14 Ekim 2017 Cumartesi

Her şeyin delili Kur'ân’da var! (Bu yazı Garibce'nin 1000. yazısı)


Işık gözü aldı mı, etrafı aydınlatıp görmemizi sağlamak için iken gözümüzü görmez kılar.
Bizim de Kur'ân’a bakışımızla ilgili böyle bir problem var. Kur'ân, ışıktır (nur) yolu aydınlatır, eşyayı bize gösterir. Ama eşyanın hakikatini öğrenmek, onun esrarını çözmek kevnî ayetleri ortaya çıkarmak hidayetin birinci ayağı olarak bize bahşedilen akıl/ bilim ile olur.
Biz tekvini göz ardı ettiğimiz için ne var ne yok her şeyin cevabını teşride aradığımız için kafamızın çalışması da bir hoş gibi oluyor. Aklımızın da şaftı kaymış gibi sanki.
Hastanede sıra beklerken kendi aklımızdan umudu kestiğimiz için acep medet eder mi diye edindiğimiz akıllı cebimimize indirmiş olduğum Makâsıdla ilgili Ebu Abdurrahman Muhammed b. Abdurrahman el-Buhârî’nin (ö. 546 ) Mehâsinü’l-İslâm ve şerâi’ul’-İslâm adlı eserinden bazı kısımlara göz atmaya çalıştım.
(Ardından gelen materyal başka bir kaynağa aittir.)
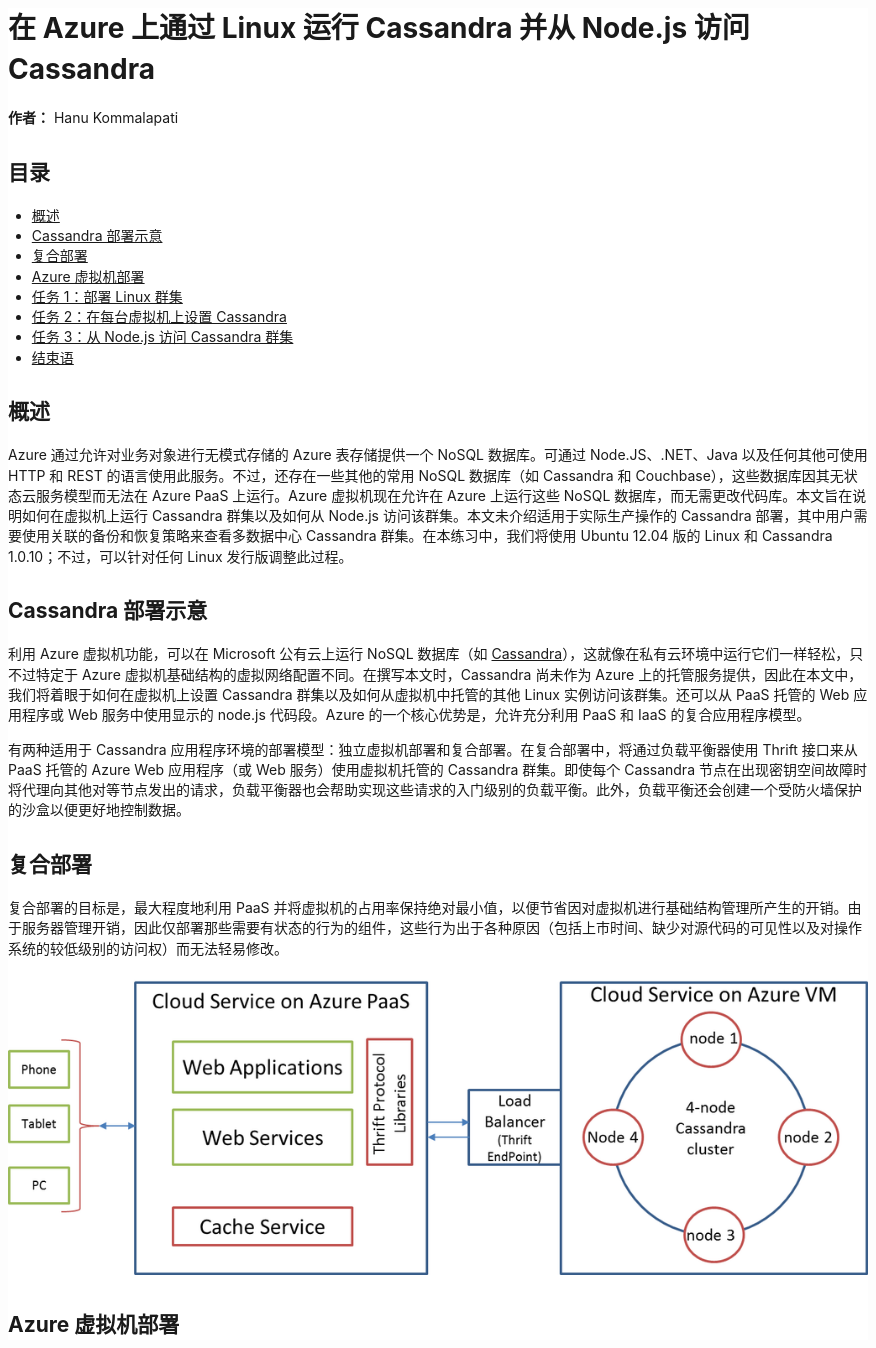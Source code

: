 <properties linkid="services-linux-cassandra-with-linux" urlDisplayName="Cassandra with Linux" pageTitle="Run Cassandra with Linux on Azure" metaKeywords="" description="Explains how to run a Cassandra cluster on Linux in Azure Virtual Machines." metaCanonical="" services="virtual-machines" documentationCenter="Node.js" title="Running Cassandra with Linux on Azure and Accessing it from Node.js" authors="" solutions="" manager="" editor="" />

# <span></span></a>在 Azure 上通过 Linux 运行 Cassandra 并从 Node.js 访问 Cassandra

**作者：** Hanu Kommalapati

## 目录

-   [概述][]
-   [Cassandra 部署示意][]
-   [复合部署][]
-   [Azure 虚拟机部署][]
-   [任务 1：部署 Linux 群集][]
-   [任务 2：在每台虚拟机上设置 Cassandra][]
-   [任务 3：从 Node.js 访问 Cassandra 群集][]
-   [结束语][]

## <span id="overview"></span> </a>概述

Azure 通过允许对业务对象进行无模式存储的 Azure 表存储提供一个 NoSQL 数据库。可通过 Node.JS、.NET、Java 以及任何其他可使用 HTTP 和 REST 的语言使用此服务。不过，还存在一些其他的常用 NoSQL 数据库（如 Cassandra 和 Couchbase），这些数据库因其无状态云服务模型而无法在 Azure PaaS 上运行。Azure 虚拟机现在允许在 Azure 上运行这些 NoSQL 数据库，而无需更改代码库。本文旨在说明如何在虚拟机上运行 Cassandra 群集以及如何从 Node.js 访问该群集。本文未介绍适用于实际生产操作的 Cassandra 部署，其中用户需要使用关联的备份和恢复策略来查看多数据中心 Cassandra 群集。在本练习中，我们将使用 Ubuntu 12.04 版的 Linux 和 Cassandra 1.0.10；不过，可以针对任何 Linux 发行版调整此过程。

## <span id="schematic"></span> </a>Cassandra 部署示意

利用 Azure 虚拟机功能，可以在 Microsoft 公有云上运行 NoSQL 数据库（如 [Cassandra][]），这就像在私有云环境中运行它们一样轻松，只不过特定于 Azure 虚拟机基础结构的虚拟网络配置不同。在撰写本文时，Cassandra 尚未作为 Azure 上的托管服务提供，因此在本文中，我们将着眼于如何在虚拟机上设置 Cassandra 群集以及如何从虚拟机中托管的其他 Linux 实例访问该群集。还可以从 PaaS 托管的 Web 应用程序或 Web 服务中使用显示的 node.js 代码段。Azure 的一个核心优势是，允许充分利用 PaaS 和 IaaS 的复合应用程序模型。

有两种适用于 Cassandra 应用程序环境的部署模型：独立虚拟机部署和复合部署。在复合部署中，将通过负载平衡器使用 Thrift 接口来从 PaaS 托管的 Azure Web 应用程序（或 Web 服务）使用虚拟机托管的 Cassandra 群集。即使每个 Cassandra 节点在出现密钥空间故障时将代理向其他对等节点发出的请求，负载平衡器也会帮助实现这些请求的入门级别的负载平衡。此外，负载平衡还会创建一个受防火墙保护的沙盒以便更好地控制数据。

## <span id="composite"></span> </a>复合部署

复合部署的目标是，最大程度地利用 PaaS 并将虚拟机的占用率保持绝对最小值，以便节省因对虚拟机进行基础结构管理所产生的开销。由于服务器管理开销，因此仅部署那些需要有状态的行为的组件，这些行为出于各种原因（包括上市时间、缺少对源代码的可见性以及对操作系统的较低级别的访问权）而无法轻易修改。

![复合部署图][]

## <span id="deployment"></span> </a>Azure 虚拟机部署


  [概述]: #overview
  [Cassandra 部署示意]: #schematic
  [复合部署]: #composite
  [Azure 虚拟机部署]: #deployment
  [任务 1：部署 Linux 群集]: #task1
  [任务 2：在每台虚拟机上设置 Cassandra]: #task2
  [任务 3：从 Node.js 访问 Cassandra 群集]: #task3
  [结束语]: #conclusion
  [Cassandra]: http://wiki.apache.org/cassandra/
  [复合部署图]: ./media/virtual-machines-linux-nodejs-running-cassandra/cassandra-linux1.png
  [虚拟机部署]: ./media/virtual-machines-linux-nodejs-running-cassandra/cassandra-linux2.png
  [有关创建群集的顺序图]: ./media/virtual-machines-linux-nodejs-running-cassandra/cassandra-linux4.png
  [如何在 Azure 上通过 Linux 使用 SSH（可能为英文页面）]: http://azure.microsoft.com/zh-cn/documentation/articles/linux-use-ssh-key/
  [在 Azure 上为 Linux VM 部署生成 SSH 密钥对（可能为英文页面）]: http://blogs.msdn.com/b/hanuk/archive/2012/06/07/generating-ssh-key-pair-for-linux-vm-deployment-on-windows-azure.aspx
  [创建运行 Linux 的虚拟机（可能为英文页面）]: http://azure.microsoft.com/zh-cn/documentation/articles/virtual-machines-linux-tutorial/
  [如何捕获运行 Linux 的虚拟机的映像（可能为英文页面）]: http://azure.microsoft.com/zh-cn/documentation/articles/virtual-machines-linux-capture-image/
  [1]: http://wiki.apache.org/cassandra/GettingStarted
  [cassandra-client]: https://github.com/racker/node-cassandra-client
  [行和列]: ./media/virtual-machines-linux-nodejs-running-cassandra/cassandra-linux3.png
  [Cassandra 查询语言 (CQL)]: http://cassandra.apache.org/doc/cql/CQL.html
Bu kitap hikmet-i teşri alanında el-Kaffâl eş-Şâşî’nin (ö. 365) Mehâsinü’şerîa’sından sonra öncü kitap sayılıyor. Zirvesi de bizi tercüme edip yayınladığımız Şah Veliyyullah ed-Dihlevî’nin Hüccetullahi’l-bâliğa’sı oluyor.
Feraiz ile ilgili başlık altında sözünü ettiğimiz kitapta müellifimiz şöyle diyor:
“Şeriatın güzelliklerinden birisi de din farklılığının olması halinde mirasçı olunamamasıdır. Bir Müslüman öldüğü zaman kâfir olan yakını ona mirasçı olamaz. Çünkü kâfir ölüdür.  Allah şöyle buyurmaktadır: “Ölü iken dirilttiğimiz…”[1] Ölü, ölüye mirasçı olamaz. Çünkü kâfir ne kadar nesep itibariyle ölüye yakın ise de din bakımından uzaktır.  Biz de din bakımından uzak olanı, su ve toprak bakımından yakın olana üstün kıldık. Kâfir, kâfire ise mirasçı olur.  Çünkü onların durumları birbirine eşittir.  Ona sebep onlarda hayatın gerçekliğine itibar ettik. (s. 41)
Müellif yerleşik bir kurala delil getirme ihtiyacı duyuyor ve sözü edilen ayeti delil getiriyor. Allah, bu ayette kâfiri ölüye ve onun hidayete ermesini de diriltilmesine benzetiyor. Müellif bu ifadeyi hakikat anlamda alıyor ve demek ki kâfir ölüdür, ölü olunca da mirasçı olamaz, deyiveriyor. Oysa ayet bir gerçeklik hükmünü değil, yüklenen bir değeri ifade ediyor. Kaldı ki ayetin devamı, küfürde ısrar edenleri de karanlıkta bocalayanlara benzetiyor. Buna göre onlar demek ki ölü değiller.
Yani nereden baksan bu ayetin delil olacağı yok. Ama bizim her şeyi Kur'ân’da bulacağımız inancı bize bu kabil yaklaşımları hep yaptırıyor. Uydu ise ne ala! Uymadıysa: O zaman da “Uysa da uymasa da!” diyoruz.
“Peki, senin yaptığın ne?” derseniz?
Valla biz de taş yuvarlıyoruz.
Yerini bulsa da bulmasa da!

Dua ile!
14.10.2017
GARİBCE





[1] اَوَمَنْ كَانَ مَيْتاً فَاَحْيَيْنَاهُ وَجَعَلْنَا لَهُ نُوراً يَمْش۪ي بِه۪ فِي النَّاسِ كَمَنْ مَثَلُهُ فِي الظُّلُمَاتِ لَيْسَ بِخَارِجٍ مِنْهَاۜ   كَذٰلِكَ زُيِّنَ لِلْكَافِر۪ينَ مَا كَانُوا يَعْمَلُونَ
"Ölü iken dirilttiğimiz ve kendisine insanlar arasında yürüyebileceği bir ışık verdiğimiz kimse, karanlıklar içinde kalıp ondan hiç çıkamayacak durumdaki kimse gibi olur mu? İşte kâfirlere yaptıkları böyle süslü gösterilmiştir."  (En'âm 6/122).

Hiç yorum yok:

Yorum Gönder

Related Posts Plugin for WordPress, Blogger...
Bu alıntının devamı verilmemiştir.